Facebook Sued Over Alleged Spying On Users Photos & Texts
A California court case alleges that Facebook used their apps to spy on users, gathering information about users, as well as their friends, including some who had not signed up to use the social networking site. The information they allegedly gathered includes, text messages, location tracking, as well as photos on their phones.
Despite Facebook claiming that the claims are false, former startup Six4Three is continuing with their lawsuit against the social network giant, and have made these allegations in official court documents filed at the superior court in San Mateo.
Facebook has long found themselves in the forefront of surveillance allegations. The first major allegation came in the wake of information leaked by CIA employee turned whistle-blower Edward Snowden. Government documents described Facebook as corporate partners in the National Security Agency’s PRISM program, which conducted massive surveillance operations of American citizens.

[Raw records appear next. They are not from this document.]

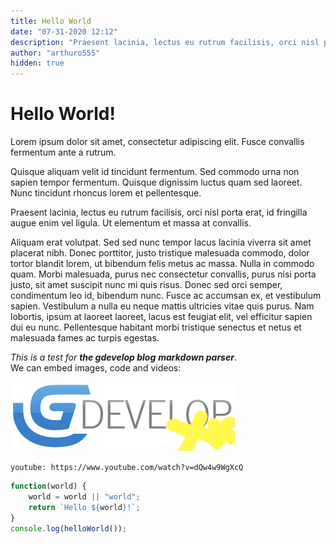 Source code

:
 ```yaml
---
title: Hello World
date: "07-31-2020 12:12"
description: "Praesent lacinia, lectus eu rutrum facilisis, orci nisl porta erat, id fringilla augue enim vel ligula. Ut elementum et massa at convallis."
author: "arthuro555"
hidden: true
---
```


# Hello World!
Lorem ipsum dolor sit amet, consectetur adipiscing elit. Fusce convallis fermentum ante a rutrum.

Quisque aliquam velit id tincidunt fermentum.
Sed commodo urna non sapien tempor fermentum. Quisque dignissim luctus quam sed laoreet.
Nunc tincidunt rhoncus lorem et pellentesque.

Praesent lacinia, lectus eu rutrum facilisis, orci nisl porta erat, id fringilla augue enim vel ligula. Ut elementum et massa at convallis.

Aliquam erat volutpat. Sed sed nunc tempor lacus lacinia viverra sit amet placerat nibh. Donec porttitor, justo tristique malesuada commodo, dolor tortor blandit lorem, ut bibendum felis metus ac massa. Nulla in commodo quam. Morbi malesuada, purus nec consectetur convallis, purus nisi porta justo, sit amet suscipit nunc mi quis risus. Donec sed orci semper, condimentum leo id, bibendum nunc. Fusce ac accumsan ex, et vestibulum sapien. Vestibulum a nulla eu neque mattis ultricies vitae quis purus. Nam lobortis, ipsum at laoreet laoreet, lacus est feugiat elit, vel efficitur sapien dui eu nunc. Pellentesque habitant morbi tristique senectus et netus et malesuada fames ac turpis egestas.


*This is a test for __the gdevelop blog__ **markdown parser***.  
We can embed images, code and videos:

![GDevelop ++](GD++.png)

`youtube: https://www.youtube.com/watch?v=dQw4w9WgXcQ`

```js
function(world) {
    world = world || "world";
    return `Hello ${world}!`;
}
console.log(helloWorld());
```

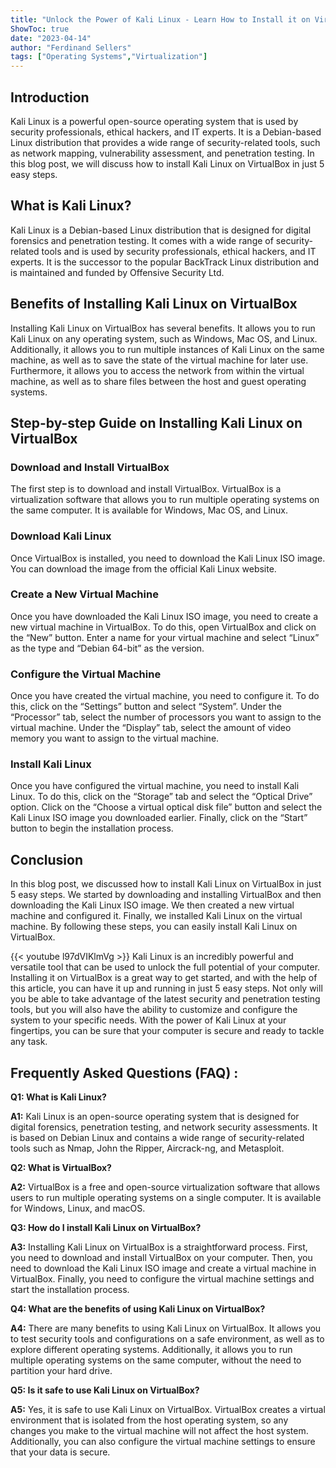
 ```yaml
---
title: "Unlock the Power of Kali Linux - Learn How to Install it on VirtualBox in Just 5 Easy Steps!"
ShowToc: true 
date: "2023-04-14"
author: "Ferdinand Sellers" 
tags: ["Operating Systems","Virtualization"]
---
```

## Introduction
Kali Linux is a powerful open-source operating system that is used by security professionals, ethical hackers, and IT experts. It is a Debian-based Linux distribution that provides a wide range of security-related tools, such as network mapping, vulnerability assessment, and penetration testing. In this blog post, we will discuss how to install Kali Linux on VirtualBox in just 5 easy steps.

## What is Kali Linux?
Kali Linux is a Debian-based Linux distribution that is designed for digital forensics and penetration testing. It comes with a wide range of security-related tools and is used by security professionals, ethical hackers, and IT experts. It is the successor to the popular BackTrack Linux distribution and is maintained and funded by Offensive Security Ltd.

## Benefits of Installing Kali Linux on VirtualBox
Installing Kali Linux on VirtualBox has several benefits. It allows you to run Kali Linux on any operating system, such as Windows, Mac OS, and Linux. Additionally, it allows you to run multiple instances of Kali Linux on the same machine, as well as to save the state of the virtual machine for later use. Furthermore, it allows you to access the network from within the virtual machine, as well as to share files between the host and guest operating systems.

## Step-by-step Guide on Installing Kali Linux on VirtualBox

### Download and Install VirtualBox
The first step is to download and install VirtualBox. VirtualBox is a virtualization software that allows you to run multiple operating systems on the same computer. It is available for Windows, Mac OS, and Linux.

### Download Kali Linux
Once VirtualBox is installed, you need to download the Kali Linux ISO image. You can download the image from the official Kali Linux website.

### Create a New Virtual Machine
Once you have downloaded the Kali Linux ISO image, you need to create a new virtual machine in VirtualBox. To do this, open VirtualBox and click on the “New” button. Enter a name for your virtual machine and select “Linux” as the type and “Debian 64-bit” as the version.

### Configure the Virtual Machine
Once you have created the virtual machine, you need to configure it. To do this, click on the “Settings” button and select “System”. Under the “Processor” tab, select the number of processors you want to assign to the virtual machine. Under the “Display” tab, select the amount of video memory you want to assign to the virtual machine.

### Install Kali Linux
Once you have configured the virtual machine, you need to install Kali Linux. To do this, click on the “Storage” tab and select the “Optical Drive” option. Click on the “Choose a virtual optical disk file” button and select the Kali Linux ISO image you downloaded earlier. Finally, click on the “Start” button to begin the installation process.

## Conclusion
In this blog post, we discussed how to install Kali Linux on VirtualBox in just 5 easy steps. We started by downloading and installing VirtualBox and then downloading the Kali Linux ISO image. We then created a new virtual machine and configured it. Finally, we installed Kali Linux on the virtual machine. By following these steps, you can easily install Kali Linux on VirtualBox.

{{< youtube l97dVIKlmVg >}} 
Kali Linux is an incredibly powerful and versatile tool that can be used to unlock the full potential of your computer. Installing it on VirtualBox is a great way to get started, and with the help of this article, you can have it up and running in just 5 easy steps. Not only will you be able to take advantage of the latest security and penetration testing tools, but you will also have the ability to customize and configure the system to your specific needs. With the power of Kali Linux at your fingertips, you can be sure that your computer is secure and ready to tackle any task.

## Frequently Asked Questions (FAQ) :
**Q1: What is Kali Linux?**

**A1:** Kali Linux is an open-source operating system that is designed for digital forensics, penetration testing, and network security assessments. It is based on Debian Linux and contains a wide range of security-related tools such as Nmap, John the Ripper, Aircrack-ng, and Metasploit.

**Q2: What is VirtualBox?**

**A2:** VirtualBox is a free and open-source virtualization software that allows users to run multiple operating systems on a single computer. It is available for Windows, Linux, and macOS.

**Q3: How do I install Kali Linux on VirtualBox?**

**A3:** Installing Kali Linux on VirtualBox is a straightforward process. First, you need to download and install VirtualBox on your computer. Then, you need to download the Kali Linux ISO image and create a virtual machine in VirtualBox. Finally, you need to configure the virtual machine settings and start the installation process.

**Q4: What are the benefits of using Kali Linux on VirtualBox?**

**A4:** There are many benefits to using Kali Linux on VirtualBox. It allows you to test security tools and configurations on a safe environment, as well as to explore different operating systems. Additionally, it allows you to run multiple operating systems on the same computer, without the need to partition your hard drive.

**Q5: Is it safe to use Kali Linux on VirtualBox?**

**A5:** Yes, it is safe to use Kali Linux on VirtualBox. VirtualBox creates a virtual environment that is isolated from the host operating system, so any changes you make to the virtual machine will not affect the host system. Additionally, you can also configure the virtual machine settings to ensure that your data is secure.






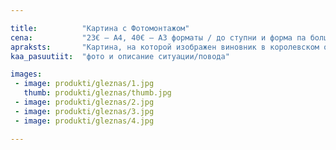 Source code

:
 ```yaml
---

title:          "Картина с Фотомонтажом"
cena:           "23€ – А4, 40€ – А3 форматы / до ступни и форма па болше "
apraksts:       "Картина, на которой изображен виновник в королевском обличии – отличный подарок как мужчине так и женщине. Возможно выбрать и другую тематику. Одновременно оригинальныеподарки и элемент интерьера. Размер картины зависит от Ваших пожеланий."
kaa_pasuutiit:  "фото и описание ситуации/повода"

images:
 - image: produkti/gleznas/1.jpg
   thumb: produkti/gleznas/thumb.jpg
 - image: produkti/gleznas/2.jpg
 - image: produkti/gleznas/3.jpg
 - image: produkti/gleznas/4.jpg

---
```

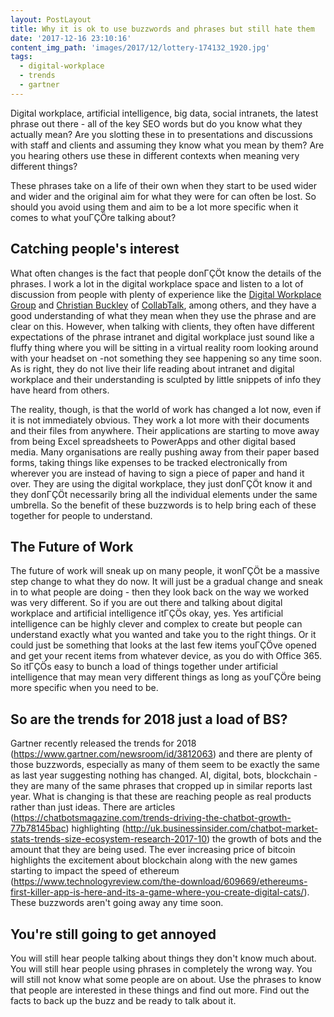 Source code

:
 ```yaml
---
layout: PostLayout
title: Why it is ok to use buzzwords and phrases but still hate them
date: '2017-12-16 23:10:16'
content_img_path: 'images/2017/12/lottery-174132_1920.jpg'
tags:
  - digital-workplace
  - trends
  - gartner
---
```


Digital workplace, artificial intelligence, big data, social intranets, the latest phrase out there - all of the key SEO words but do you know what they actually mean? Are you slotting these in to presentations and discussions with staff and clients and assuming they know what you mean by them? Are you hearing others use these in different contexts when meaning very different things?

These phrases take on a life of their own when they start to be used wider and wider and the original aim for what they were for can often be lost. So should you avoid using them and aim to be a lot more specific when it comes to what youΓÇÖre talking about?

## Catching people's interest

What often changes is the fact that people donΓÇÖt know the details of the phrases. I work a lot in the digital workplace space and listen to a lot of discussion from people with plenty of experience like the [Digital Workplace Group](https://digitalworkplacegroup.com) and [Christian Buckley](https://twitter.com/buckleyplanet) of [CollabTalk](https://collabtalk.com/), among others, and they have a good understanding of what they mean when they use the phrase and are clear on this. However, when talking with clients, they often have different expectations of the phrase intranet and digital workplace just sound like a fluffy thing where you will be sitting in a virtual reality room looking around with your headset on -not something they see happening so any time soon. As is right, they do not live their life reading about intranet and digital workplace and their understanding is sculpted by little snippets of info they have heard from others.

The reality, though, is that the world of work has changed a lot now, even if it is not immediately obvious. They work a lot more with their documents and their files from anywhere. Their applications are starting to move away from being Excel spreadsheets to PowerApps and other digital based media. Many organisations are really pushing away from their paper based forms, taking things like expenses to be tracked electronically from wherever you are instead of having to sign a piece of paper and hand it over. They are using the digital workplace, they just donΓÇÖt know it and they donΓÇÖt necessarily bring all the individual elements under the same umbrella. So the benefit of these buzzwords is to help bring each of these together for people to understand.

## The Future of Work

The future of work will sneak up on many people, it wonΓÇÖt be a massive step change to what they do now. It will just be a gradual change and sneak in to what people are doing - then they look back on the way we worked was very different. So if you are out there and talking about digital workplace and artificial intelligence itΓÇÖs okay, yes. Yes artificial intelligence can be highly clever and complex to create but people can understand exactly what you wanted and take you to the right things. Or it could just be something that looks at the last few items youΓÇÖve opened and get your recent items from whatever device, as you do with Office 365. So itΓÇÖs easy to bunch a load of things together under artificial intelligence that may mean very different things as long as youΓÇÖre being more specific when you need to be.

## So are the trends for 2018 just a load of BS?

Gartner recently released the trends for 2018 (https://www.gartner.com/newsroom/id/3812063) and there are plenty of those buzzwords, especially as many of them seem to be exactly the same as last year suggesting nothing has changed. AI, digital, bots, blockchain - they are many of the same phrases that cropped up in similar reports last year. What is changing is that these are reaching people as real products rather than just ideas. There are articles (https://chatbotsmagazine.com/trends-driving-the-chatbot-growth-77b78145bac) highlighting (http://uk.businessinsider.com/chatbot-market-stats-trends-size-ecosystem-research-2017-10) the growth of bots and the amount that they are being used. The ever increasing price of bitcoin highlights the excitement about blockchain along with the new games starting to impact the speed of ethereum (https://www.technologyreview.com/the-download/609669/ethereums-first-killer-app-is-here-and-its-a-game-where-you-create-digital-cats/). These buzzwords aren't going away any time soon.

## You're still going to get annoyed

You will still hear people talking about things they don't know much about. You will still hear people using phrases in completely the wrong way. You will still not know what some people are on about. Use the phrases to know that people are interested in these things and find out more. Find out the facts to back up the buzz and be ready to talk about it.

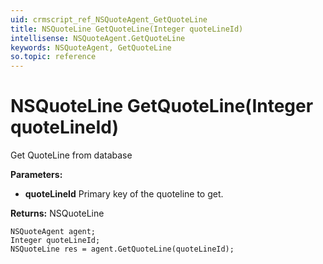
 ```yaml
---
uid: crmscript_ref_NSQuoteAgent_GetQuoteLine
title: NSQuoteLine GetQuoteLine(Integer quoteLineId)
intellisense: NSQuoteAgent.GetQuoteLine
keywords: NSQuoteAgent, GetQuoteLine
so.topic: reference
---
```


# NSQuoteLine GetQuoteLine(Integer quoteLineId)

Get QuoteLine from database

**Parameters:**
 - **quoteLineId** Primary key of the quoteline to get.

**Returns:** NSQuoteLine

```crmscript
NSQuoteAgent agent;
Integer quoteLineId;
NSQuoteLine res = agent.GetQuoteLine(quoteLineId);
```

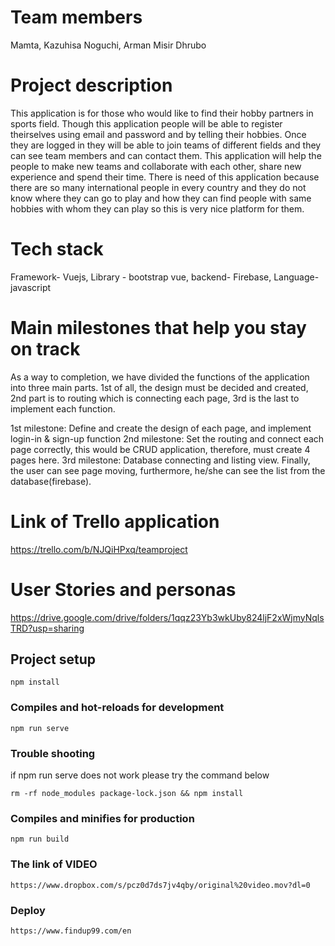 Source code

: # Team members
Mamta, Kazuhisa Noguchi, Arman Misir Dhrubo 

# Project description
This application is for those who would like to find their hobby partners in sports field. Though this application people will be able to register theirselves using email and password and by telling their hobbies. Once they are logged in they will be able to join teams of different fields and they can see team members and can contact them. This application will help the people to make new teams and collaborate with each other, share new experience and spend their time. There is need of this application because there are so many international people in every country and they do not know where they can go to play and how they can find people with same hobbies with whom they can play so this is very nice platform for them.
 
# Tech stack
Framework- Vuejs, 
Library - bootstrap vue,
backend- Firebase,
Language- javascript

# Main milestones  that help you stay on track
As a way to completion, we have divided the functions of the application into three main parts. 1st of all, the design must be decided and created, 2nd part is to routing which is connecting each page, 3rd is the last to implement each function.

1st milestone: Define and create the design of each page, and implement login-in & sign-up function
2nd milestone: Set the routing and connect each page correctly, this would be CRUD application, therefore, must create 4 pages here.
3rd milestone: Database connecting and listing view. Finally, the user can see page moving, furthermore, he/she can see the list from the database(firebase).

# Link of Trello application
https://trello.com/b/NJQiHPxq/teamproject

# User Stories and personas
https://drive.google.com/drive/folders/1qqz23Yb3wkUby824ljF2xWjmyNqlsTRD?usp=sharing



## Project setup
```
npm install
```

### Compiles and hot-reloads for development
```
npm run serve
```

### Trouble shooting

if npm run serve does not work please try the command below
```
rm -rf node_modules package-lock.json && npm install
```

### Compiles and minifies for production
```
npm run build
```

### The link of VIDEO
```
https://www.dropbox.com/s/pcz0d7ds7jv4qby/original%20video.mov?dl=0
```

### Deploy
```
https://www.findup99.com/en
```
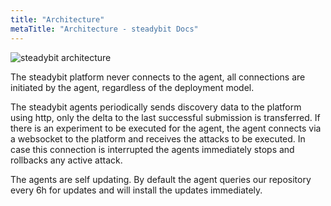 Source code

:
```yaml
---
title: "Architecture"
metaTitle: "Architecture - steadybit Docs"
---
```


![steadybit architecture](content/learn/architecture-1.svgecture-1.svg)

The steadybit platform never connects to the agent, all connections are initiated by the agent, regardless of the deployment model.

The steadybit agents periodically sends discovery data to the platform using http, only the delta to the last successful submission is transferred.
If there is an experiment to be executed for the agent, the agent connects via a websocket to the platform and receives the attacks to be executed.
In case this connection is interrupted the agents immediately stops and rollbacks any active attack.

The agents are self updating.
By default the agent queries our repository every 6h for updates and will install the updates immediately.


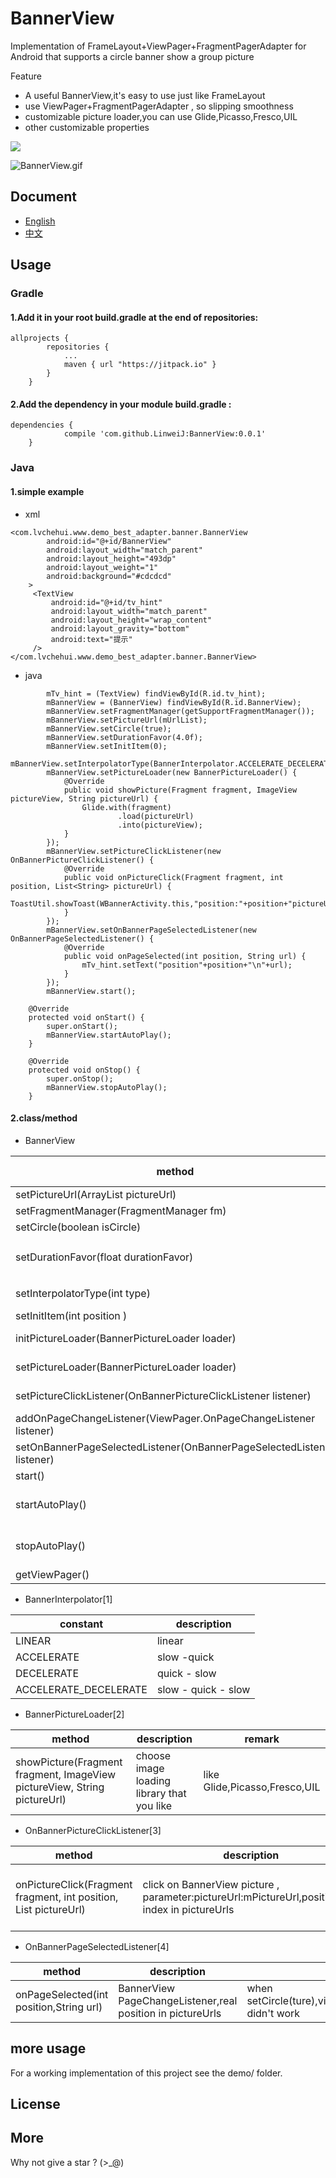 # BannerView

Implementation of FrameLayout+ViewPager+FragmentPagerAdapter for Android that supports a circle banner show a group picture

Feature

- A useful BannerView,it's easy to use just like FrameLayout
- use ViewPager+FragmentPagerAdapter , so slipping smoothness
- customizable picture loader,you can use Glide,Picasso,Fresco,UIL
- other customizable properties

[![](https://jitpack.io/v/LinweiJ/BannerView.svg)](https://jitpack.io/#LinweiJ/BannerView)

![BannerView.gif](https://github.com/LinweiJ/BannerView/blob/master/screen_shot/BannerView.gif)

## Document

- [English](https://github.com/LinweiJ/BannerView/blob/master/README_EN.md)
- [中文](https://github.com/LinweiJ/BannerView/blob/master/README.md)

## Usage

### Gradle

#### 1.Add it in your root build.gradle at the end of repositories:

```
allprojects {
		repositories {
			...
			maven { url "https://jitpack.io" }
		}
	}

```

#### 2.Add the dependency in your module build.gradle :

```
dependencies {
	        compile 'com.github.LinweiJ:BannerView:0.0.1'
	}
```



### Java

#### 1.simple example

- xml

```
<com.lvchehui.www.demo_best_adapter.banner.BannerView
		android:id="@+id/BannerView"
		android:layout_width="match_parent"
		android:layout_height="493dp"
		android:layout_weight="1"
		android:background="#cdcdcd"
	>
	 <TextView
		 android:id="@+id/tv_hint"
	     android:layout_width="match_parent"
	     android:layout_height="wrap_content"
         android:layout_gravity="bottom"
         android:text="提示"
     />
</com.lvchehui.www.demo_best_adapter.banner.BannerView>
```

- java

```
 		mTv_hint = (TextView) findViewById(R.id.tv_hint);
        mBannerView = (BannerView) findViewById(R.id.BannerView);
        mBannerView.setFragmentManager(getSupportFragmentManager());
        mBannerView.setPictureUrl(mUrlList);
        mBannerView.setCircle(true);
        mBannerView.setDurationFavor(4.0f);
        mBannerView.setInitItem(0);
        mBannerView.setInterpolatorType(BannerInterpolator.ACCELERATE_DECELERATE);
        mBannerView.setPictureLoader(new BannerPictureLoader() {
            @Override
            public void showPicture(Fragment fragment, ImageView pictureView, String pictureUrl) {
                Glide.with(fragment)
                        .load(pictureUrl)
                        .into(pictureView);
            }
        });
        mBannerView.setPictureClickListener(new OnBannerPictureClickListener() {
            @Override
            public void onPictureClick(Fragment fragment, int position, List<String> pictureUrl) {
                ToastUtil.showToast(WBannerActivity.this,"position:"+position+"pictureUrl"+pictureUrl.get(position));
            }
        });
        mBannerView.setOnBannerPageSelectedListener(new OnBannerPageSelectedListener() {
            @Override
            public void onPageSelected(int position, String url) {
                mTv_hint.setText("position"+position+"\n"+url);
            }
        });
        mBannerView.start();
        
 	@Override
    protected void onStart() {
        super.onStart();
        mBannerView.startAutoPlay();
    }

    @Override
    protected void onStop() {
        super.onStop();
        mBannerView.stopAutoPlay();
    }

```



#### 2.class/method

- BannerView

| method                                   | description                              | mark (whether must)                 |
| ---------------------------------------- | ---------------------------------------- | :---------------------------------- |
| setPictureUrl(ArrayList<String> pictureUrl) | ArrayList ,a group picture's url         | must                                |
| setFragmentManager(FragmentManager fm)   | v4.app.FragmentManager                   | must                                |
| setCircle(boolean isCircle)              | is circle,true or false                  |                                     |
| setDurationFavor(float durationFavor)    | change the default duration  of srcoler，default1.0F， more bigger more longer |                                     |
| setInterpolatorType(int type)            | Banner Scroller's Interpolator Type,see BannerInterpolator[1] |                                     |
| setInitItem(int position )               | set first show picture,default 0         |                                     |
| initPictureLoader(BannerPictureLoader loader) | init PictureLoader,set success only once,see BannerPictureLoader[2] | must set,without setPictureLoader,  |
| setPictureLoader(BannerPictureLoader loader) | set PictureLoader,see BannerPictureLoader[2] | must set,without initPictureLoadfer |
| setPictureClickListener(OnBannerPictureClickListener listener) | set PictureClickListener,see OnBannerPictureClickListener[3] |                                     |
| addOnPageChangeListener(ViewPager.OnPageChangeListener listener) | ViewPager.OnPageChangeListener           |                                     |
| setOnBannerPageSelectedListener(OnBannerPageSelectedListener listener) | ViewPager Page Selected,see OnBannerPageSelectedListener[4] |                                     |
| start()                                  | init                                     | must                                |
| startAutoPlay()                          | when setCircle(ture), write in Activity/Fragment start(),auto circle |                                     |
| stopAutoPlay()                           | when setCircle(ture), write in Activity/Fragment stop(),stop circle |                                     |
| getViewPager()                           | get this banner ViewPager                |                                     |

- BannerInterpolator[1]

| constant              | description         |
| --------------------- | ------------------- |
| LINEAR                | linear              |
| ACCELERATE            | slow -quick         |
| DECELERATE            | quick - slow        |
| ACCELERATE_DECELERATE | slow - quick - slow |

- BannerPictureLoader[2]

| method                                   | description                              | remark                        |
| ---------------------------------------- | ---------------------------------------- | ----------------------------- |
| showPicture(Fragment fragment, ImageView pictureView, String pictureUrl) | choose image loading library that you like | like Glide,Picasso,Fresco,UIL |

- OnBannerPictureClickListener[3]

| method                                   | description                              | remark                          |
| ---------------------------------------- | ---------------------------------------- | ------------------------------- |
| onPictureClick(Fragment fragment, int position, List<String> pictureUrl) | click on BannerView picture , parameter:pictureUrl:mPictureUrl,position:real  index in pictureUrls | show picture biger or go to URL |

- OnBannerPageSelectedListener[4]

| method                                  | description                              | remark                                   |
| --------------------------------------- | ---------------------------------------- | ---------------------------------------- |
| onPageSelected(int position,String url) | BannerView PageChangeListener,real position in pictureUrls | when setCircle(ture),viewPager.OnPageChangeListener    didn't work |

## more usage

For a working implementation of this project see the demo/  folder.

## License

## More

Why not give a star ? (>_@)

Mark Zuckerberg personally denied knowledge of the government’s PRISM program.
In the case of the California lawsuit, Facebook is actively fighting the allegations, recently making an anti-SLAPP motion, which is a legal maneuver designed to throw out lawsuits filed for the purpose of limiting free speech. If they are successful, the lawsuit will be thrown out. Six4Three is actively opposing the motion.
A number of high-level communications are being reviewed as a part of the case, and have the possibility of becoming publicly available. Facebook’s legal team is claiming those communications are private business matters in order to attempt to keep them private.
The specific allegations in the case have to do with the developer’s failure of an app they created called Pikinis, which allowed users to zero in on photos of their friends in bikinis and other swimwear.
They claim that Facebook mislead investors by misrepresenting data controls and privacy settings. In a January filing, the company alleges that Facebook tracked users extensively, oftentimes without their consent.
Data made available to the company appears to have varied based on the type of phone that was being used. On Android phones, they were able to access metadata and content found in text messages, and on iPhone, they were able to access most photos, including those not posted on Facebook.
Another allegation made is that the company was able to remotely activate Bluetooth, which allowed them to pinpoint the users location, with or without their consent.
A court filing claims that “Facebook used this data to give certain Facebook products and features an unfair competitive advantage over other social applications on Facebook Platform.”
Facebook in the past has been forced to admit collecting certain data from users, like call and text message data, but claimed that they only did so with express consent. However, it has been reported that they collected some of that data from users without first getting consent.
Facebook CEO Mark Zuckerberg has railed against surveillance in the past, and fought back against similar accusations to the ones made in this lawsuit. This lawsuit has the possibility to prove his claims incorrect.
Big League Politics will keep you updated on any developments to this story.